** ENTRIES SHOWN follows **

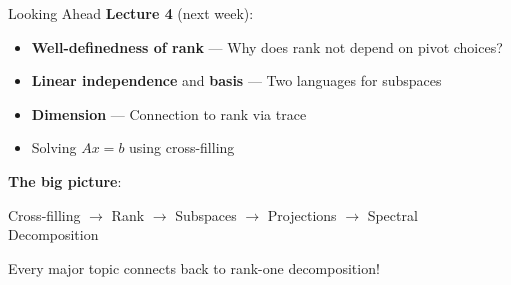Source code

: \documentclass[10pt]{beamer}
\theoremstyle{definition}
\newcommand{\x}[1]{\alert{\textbf{#1}}}
\begin{document}
\begin{frame}{Looking Ahead}
\textbf{Lecture 4} (next week):
\begin{itemize}
\item \x{Well-definedness of rank} — Why does rank not depend on pivot choices?
\item \x{Linear independence} and \x{basis} — Two languages for subspaces
\item \x{Dimension} — Connection to rank via trace
\item Solving $Ax = b$ using cross-filling
\end{itemize}

\vfill
\textbf{The big picture}:
\begin{center}
Cross-filling $\to$ Rank $\to$ Subspaces $\to$ Projections $\to$ Spectral Decomposition
\end{center}

Every major topic connects back to rank-one decomposition!
\end{frame}
\end{document}
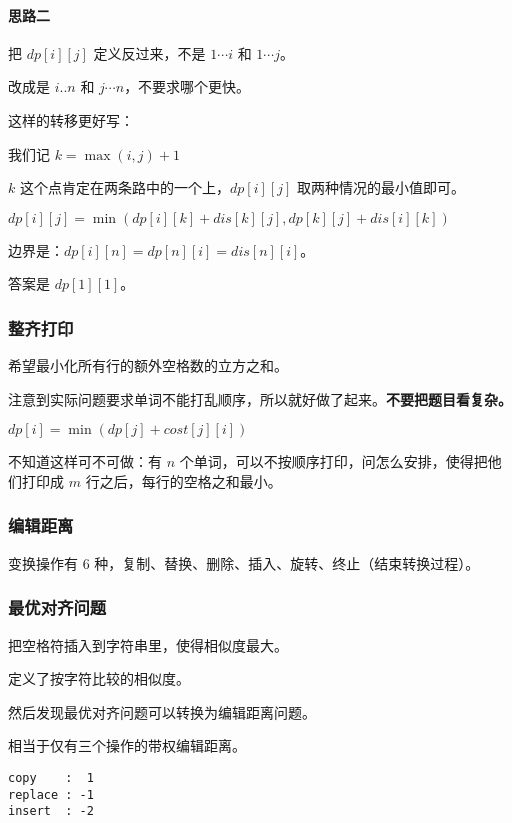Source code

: \paragraph{思路二}

把 $dp[i][j]$ 定义反过来，不是 $1 \cdots i$ 和 $1 \cdots j$。

改成是 $i..n$ 和 $j \cdots n$，不要求哪个更快。

这样的转移更好写：

我们记 $k = \max(i, j) + 1$

$k$ 这个点肯定在两条路中的一个上，$dp[i][j]$ 取两种情况的最小值即可。

$dp[i][j] = \min(dp[i][k] + dis[k][j], dp[k][j] + dis[i][k])$

边界是：$dp[i][n] = dp[n][i] = dis[n][i]$。

答案是 $dp[1][1]$。

\subsubsection{整齐打印}

希望最小化所有行的额外空格数的立方之和。

注意到实际问题要求单词不能打乱顺序，所以就好做了起来。\textbf{不要把题目看复杂。}

$dp[i] = \min(dp[j] + cost[j][i])$

不知道这样可不可做：有 $n$ 个单词，可以不按顺序打印，问怎么安排，使得把他们打印成 $m$ 行之后，每行的空格之和最小。

\subsubsection{编辑距离}

变换操作有 $6$ 种，复制、替换、删除、插入、旋转、终止（结束转换过程）。

\subsubsection{最优对齐问题}

把空格符插入到字符串里，使得相似度最大。

定义了按字符比较的相似度。

然后发现最优对齐问题可以转换为编辑距离问题。

相当于仅有三个操作的带权编辑距离。

\begin{verbatim}
copy    :  1
replace : -1
insert  : -2
\end{verbatim}

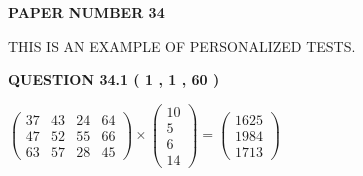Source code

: \documentclass[12pt]{article}
\begin{document}
   
   
   
 {\textbf{ \Large{ PAPER NUMBER           34  }}}
   
   
\vspace{0.2in}
   
   
   
   
   
   
 \vspace{0.2in}
{\Huge  THIS IS AN EXAMPLE OF}
{\Huge  PERSONALIZED TESTS. }
   
   
  
\vspace{0.2in}
  
{\textbf{\Large{QUESTION
34.1 
 (           1 ,           1 ,          60 )
}}}
  
  
 
 
\noindent{}

 
$\left( \begin{array}{ccccccccccccccc}
          37  & 
          43  & 
          24  & 
          64  \\ 
          47  & 
          52  & 
          55  & 
          66  \\ 
          63  & 
          57  & 
          28  & 
          45
\end{array}\right) \times
\left( \begin{array}{c}
          10  \\ 
           5  \\ 
           6  \\ 
          14
\end{array}\right)  =
\left( \begin{array}{c}
        1625  \\ 
        1984  \\ 
        1713
\end{array}\right)  $
 
\end{document}
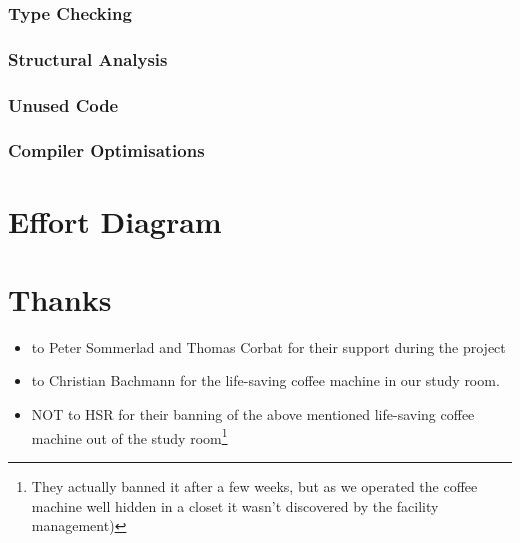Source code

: \documentclass[12pt,halfparskip]{scrreprt}
\begin{document}
\subsubsection{Type Checking}
\subsubsection{Structural Analysis}
\subsubsection{Unused Code}
\subsubsection{Compiler Optimisations}

\clearpage

\section{Effort Diagram}

\clearpage

\section{Thanks}

\begin{itemize}
	\item to Peter Sommerlad and Thomas Corbat for their support during the project
	\item to Christian Bachmann for the life-saving coffee machine in our study room. 
	\item NOT to HSR for their banning of the above mentioned life-saving coffee machine out of the study room\footnote{They actually banned it after a few weeks, but as we operated the coffee machine well hidden in a closet it wasn't discovered by the facility management)}
\end{itemize}



\listoffigures



\end{document}
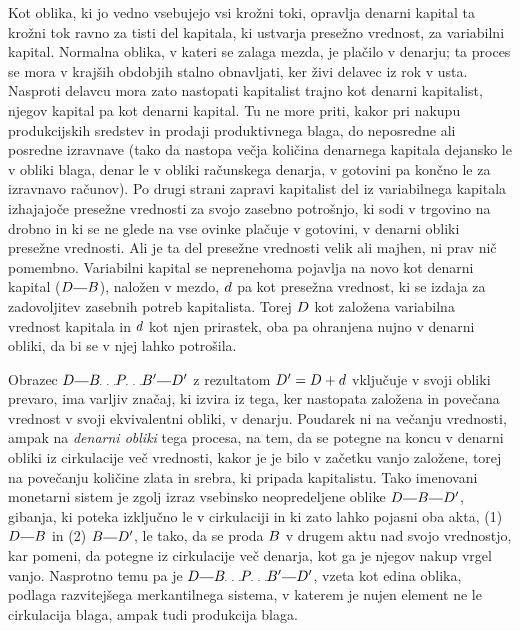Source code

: \documentclass[kapital_02.tex]{subfiles}
\begin{document}
Kot oblika, ki jo vedno vsebujejo vsi krožni toki, opravlja denarni kapital ta krožni tok ravno za tisti del kapitala, ki ustvarja presežno vrednost, za variabilni kapital. Normalna oblika, v kateri se zalaga mezda, je plačilo v denarju; ta proces se mora v krajših obdobjih stalno obnavljati, ker živi delavec iz rok v usta. Nasproti delavcu mora zato nastopati kapitalist trajno kot denarni kapitalist, njegov kapital pa kot denarni kapital. Tu ne more priti, kakor pri nakupu produkcijskih sredstev in prodaji produktivnega blaga, do neposredne ali posredne izravnave (tako da nastopa večja količina denarnega kapitala dejansko le v obliki blaga, denar le v obliki računskega denarja, v gotovini pa končno le za izravnavo računov). Po drugi strani zapravi kapitalist del iz variabilnega kapitala izhajajoče presežne vrednosti za svojo zasebno potrošnjo, ki sodi v trgovino na drobno in ki se ne glede na vse ovinke plačuje v gotovini, v denarni obliki presežne vrednosti. Ali je ta del presežne vrednosti velik ali majhen, ni prav nič pomembno. Variabilni kapital se neprenehoma pojavlja na novo kot denarni kapital (\(\KPED\KPEcrta\KPEB\)), naložen v mezdo, \(d\) pa kot presežna vrednost, ki se izdaja za zadovoljitev zasebnih potreb kapitalista. Torej \(D\) kot založena variabilna vrednost kapitala in \(d\) kot njen prirastek, oba pa ohranjena nujno v denarni obliki, da bi se v njej lahko potrošila.

Obrazec \( \KPED \KPEcrta \KPEB \KPEpike \KPEP \KPEpike \KPEB' \KPEcrta \KPED' \) z rezultatom \( D' = D + d \) vključuje v svoji obliki prevaro, ima varljiv značaj, ki izvira iz tega, ker nastopata založena in povečana vrednost v svoji ekvivalentni obliki, v denarju. Poudarek ni na večanju vrednosti, ampak na \emph{denarni obliki} tega procesa, na tem, da se potegne na koncu v denarni obliki iz cirkulacije več vrednosti, kakor je je bilo v začetku vanjo založene, torej na povečanju količine zlata in srebra, ki pripada kapitalistu. Tako imenovani monetarni sistem je zgolj izraz vsebinsko neopredeljene oblike \( \KPED \KPEcrta \KPEB \KPEcrta \KPED' \), gibanja, ki poteka izključno le v cirkulaciji in ki zato lahko pojasni oba akta, (1) \( \KPED \KPEcrta \KPEB \) in (2) \( \KPEB \KPEcrta \KPED' \), le tako, da se proda \( B \) v drugem aktu nad svojo vrednostjo, kar pomeni, da potegne iz cirkulacije več denarja, kot ga je njegov nakup vrgel vanjo. Nasprotno temu pa je \( \KPED \KPEcrta \KPEB \KPEpike \KPEP \KPEpike \KPEB' \KPEcrta \KPED' \), vzeta kot edina oblika, podlaga razvitejšega merkantilnega sistema, v katerem je nujen element ne le cirkulacija blaga, ampak tudi produkcija blaga.
\end{document}
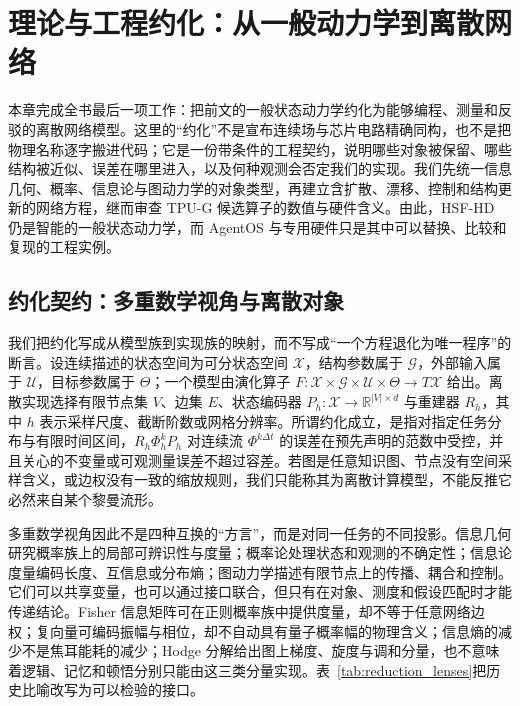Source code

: \chapter{理论与工程约化：从一般动力学到离散网络}
\label{sec:section_5204}

本章完成全书最后一项工作：把前文的一般状态动力学约化为能够编程、测量和反驳的离散网络模型。这里的“约化”不是宣布连续场与芯片电路精确同构，也不是把物理名称逐字搬进代码；它是一份带条件的工程契约，说明哪些对象被保留、哪些结构被近似、误差在哪里进入，以及何种观测会否定我们的实现。我们先统一信息几何、概率、信息论与图动力学的对象类型，再建立含扩散、漂移、控制和结构更新的网络方程，继而审查 TPU-G 候选算子的数值与硬件含义。由此，HSF-HD 仍是智能的一般状态动力学，而 AgentOS 与专用硬件只是其中可以替换、比较和复现的工程实例。

\section{约化契约：多重数学视角与离散对象}

我们把约化写成从模型族到实现族的映射，而不写成“一个方程退化为唯一程序”的断言。设连续描述的状态空间为可分状态空间 $\mathcal X$，结构参数属于 $\mathcal G$，外部输入属于 $\mathcal U$，目标参数属于 $\Theta$；一个模型由演化算子 $F:\mathcal X\times\mathcal G\times\mathcal U\times\Theta\to T\mathcal X$ 给出。离散实现选择有限节点集 $V$、边集 $E$、状态编码器 $P_h:\mathcal X\to\mathbb R^{|V|\times d}$ 与重建器 $R_h$，其中 $h$ 表示采样尺度、截断阶数或网格分辨率。所谓约化成立，是指对指定任务分布与有限时间区间，$R_h\Phi_h^kP_h$ 对连续流 $\Phi^{k\Delta t}$ 的误差在预先声明的范数中受控，并且关心的不变量或可观测量误差不超过容差。若图是任意知识图、节点没有空间采样含义，或边权没有一致的缩放规则，我们只能称其为离散计算模型，不能反推它必然来自某个黎曼流形。

多重数学视角因此不是四种互换的“方言”，而是对同一任务的不同投影。信息几何研究概率族上的局部可辨识性与度量；概率论处理状态和观测的不确定性；信息论度量编码长度、互信息或分布熵；图动力学描述有限节点上的传播、耦合和控制。它们可以共享变量，也可以通过接口联合，但只有在对象、测度和假设匹配时才能传递结论。Fisher 信息矩阵可在正则概率族中提供度量，却不等于任意网络边权；复向量可编码振幅与相位，却不自动具有量子概率幅的物理含义；信息熵的减少不是焦耳能耗的减少；Hodge 分解给出图上梯度、旋度与调和分量，也不意味着逻辑、记忆和顿悟分别只能由这三类分量实现。表~\ref{tab:reduction_lenses}把历史比喻改写为可以检验的接口。


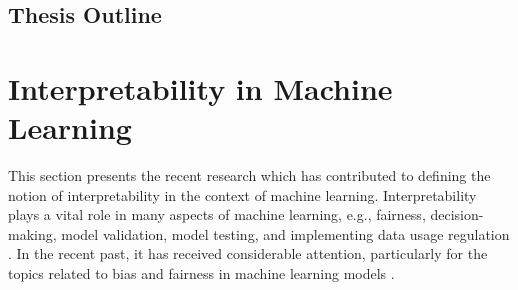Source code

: \documentclass[english]{tktltiki2}
\theoremstyle{definition}
\theoremstyle{remark}
\begin{document}
\subsection{Thesis Outline} %


\section{Interpretability in Machine Learning}\label{sec:interpretability_in_ML} %

This section presents the recent research which has contributed to defining the notion of interpretability in the context of machine learning. Interpretability plays a vital role in many aspects of machine learning, e.g., fairness, decision-making, model validation, model testing, and implementing data usage regulation \citep{guidotti2018survey, zhang2019machine}. In the recent past, it has received considerable attention, particularly for the topics related to bias and fairness in machine learning models \citep{cathy2017weapons, molnarinterpretable}.
\end{document}
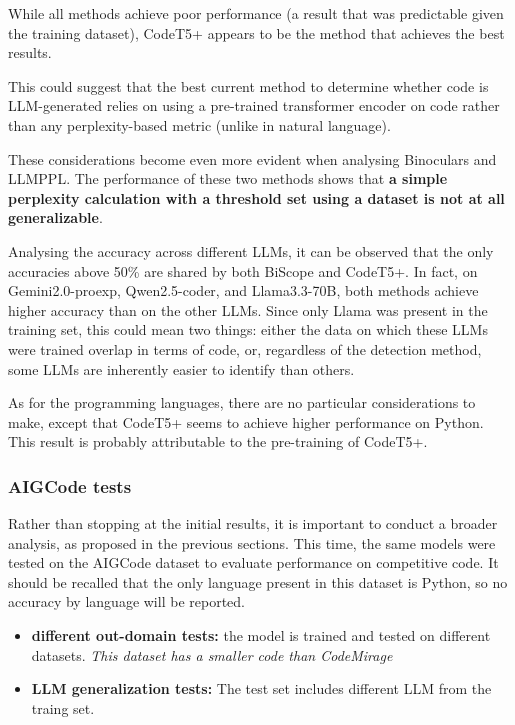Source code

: While all methods achieve 
poor performance (a result that was predictable given the training dataset), 
CodeT5+ appears to be the method that achieves the best results. 

This could suggest that the best current method to determine whether code is 
LLM-generated relies on using a pre-trained transformer encoder on code rather 
than any perplexity-based metric (unlike in natural language).

These considerations become even more evident when analysing Binoculars and LLMPPL. 
The performance of these two methods shows that \textbf{a simple perplexity calculation with a 
threshold set using a dataset is not at all generalizable}.

Analysing the accuracy across different LLMs, it can be observed that the only 
accuracies above 50\% are shared by both BiScope and CodeT5+. In fact, on Gemini2.0-proexp, 
Qwen2.5-coder, and Llama3.3-70B, both methods achieve higher accuracy than on the other 
LLMs. Since only Llama was present in the training set, this could mean two things: 
either the data on which these LLMs were trained overlap in terms of code, or, 
regardless of the detection method, some LLMs are inherently easier to identify than others.

As for the programming languages, there are no particular considerations to make, 
except that CodeT5+ seems to achieve higher performance on Python. This result is 
probably attributable to the pre-training of CodeT5+.


\clearpage
\subsubsection{AIGCode tests}
Rather than stopping at the initial results, it is important to conduct a broader analysis, 
as proposed in the previous sections. 
This time, the same models were tested on the AIGCode dataset to evaluate performance on competitive code.
It should be recalled that the only language present in this dataset is Python, so no accuracy by language will be reported.
\begin{itemize}
\item \textbf{different out-domain tests:} the model is trained and tested on different datasets. \textit{This dataset has a smaller code than CodeMirage}
\item \textbf{LLM generalization tests:} The test set includes different LLM from the traing set.
\end{itemize}

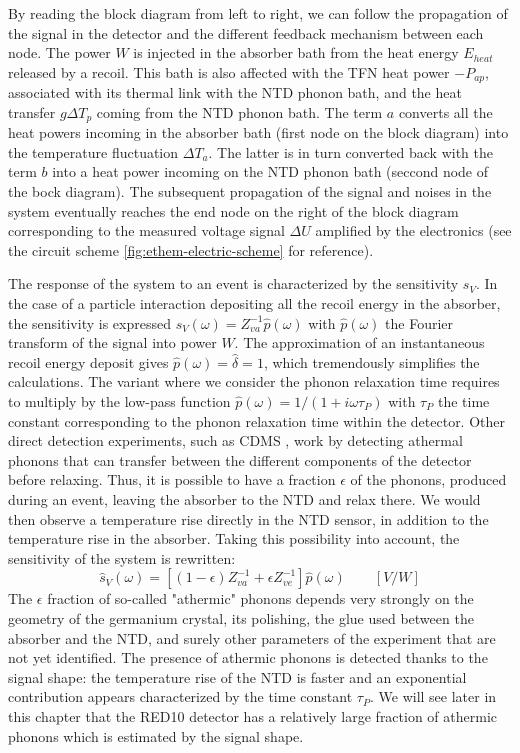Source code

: By reading the block diagram from left to right, we can follow the propagation of the signal in the detector and the different feedback mechanism between each node. The power $W$ is injected in the absorber bath from the heat energy $E_{heat}$ released by a recoil. This bath is also affected with the TFN heat power $-P_{ap}$, associated with its thermal link with the NTD phonon bath, and the heat transfer $g \Delta T_p$ coming from the NTD phonon bath. The term $a$ converts all the heat powers incoming in the absorber bath (first node on the block diagram) into the temperature fluctuation $\Delta T_a$. The latter is in turn converted back with the term $b$ into a heat power incoming on the NTD phonon bath (seccond node of the bock diagram). The subsequent propagation of the signal and noises in the system eventually reaches the end node on the right of the block diagram corresponding to the measured voltage signal $\Delta U$ amplified by the electronics (see the circuit scheme \ref{fig:ethem-electric-scheme} for reference).


The response of the system to an event is characterized by the sensitivity $s_V$. In the case of a particle interaction depositing all the recoil energy in the absorber, the sensitivity is expressed ${s}_V(\omega) = Z_{va}^{-1}\hat{p}(\omega)$ with $\hat{p}(\omega)$ the Fourier transform of the signal into power $W$. The approximation of an instantaneous recoil energy deposit gives $\hat{p}(\omega) = \hat{\delta} = 1$, which tremendously simplifies the calculations.
The variant where we consider the phonon relaxation time requires to multiply by the low-pass function $\hat{p}(\omega) = 1/(1+i\omega \tau_P)$ with $\tau_P$ the time constant corresponding to the phonon relaxation time within the detector.
Other direct detection experiments, such as CDMS 
, work by detecting athermal phonons that can transfer between the different components of the detector before relaxing. Thus, it is possible to have a fraction $\epsilon$ of the phonons, produced during an event, leaving the absorber to the NTD and relax there. We would then observe a temperature rise directly in the NTD sensor, in addition to the temperature rise in the absorber. Taking this possibility into account, the sensitivity of the system is rewritten:
\begin{equation}
\label{sv}
\hat{s}_V(\omega) = \left[(1-\epsilon) Z_{va}^{-1} + \epsilon Z_{ve}^{-1}\right]\hat{p}(\omega) \qquad [V/W]
\end{equation}
The $\epsilon$ fraction of so-called "athermic" phonons depends very strongly on the geometry of the germanium crystal, its polishing, the glue used between the absorber and the NTD, and surely other parameters of the experiment that are not yet identified. The presence of athermic phonons is detected thanks to the signal shape: the temperature rise of the NTD is faster and an exponential contribution appears characterized by the time constant $\tau_P$. We will see later in this chapter that the RED10 detector has a relatively large fraction of athermic phonons which is estimated by the signal shape.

** End of ENTRIES SHOWN **

◆ EXERCISE DETAILS ◆
The answer must be every line of the records above that holds the word "room".

◆ ANSWER FOR THE TASK ◆
	\item to Christian Bachmann for the life-saving coffee machine in our study room. 
	\item NOT to HSR for their banning of the above mentioned life-saving coffee machine out of the study room\footnote{They actually banned it after a few weeks, but as we operated the coffee machine well hidden in a closet it wasn't discovered by the facility management)}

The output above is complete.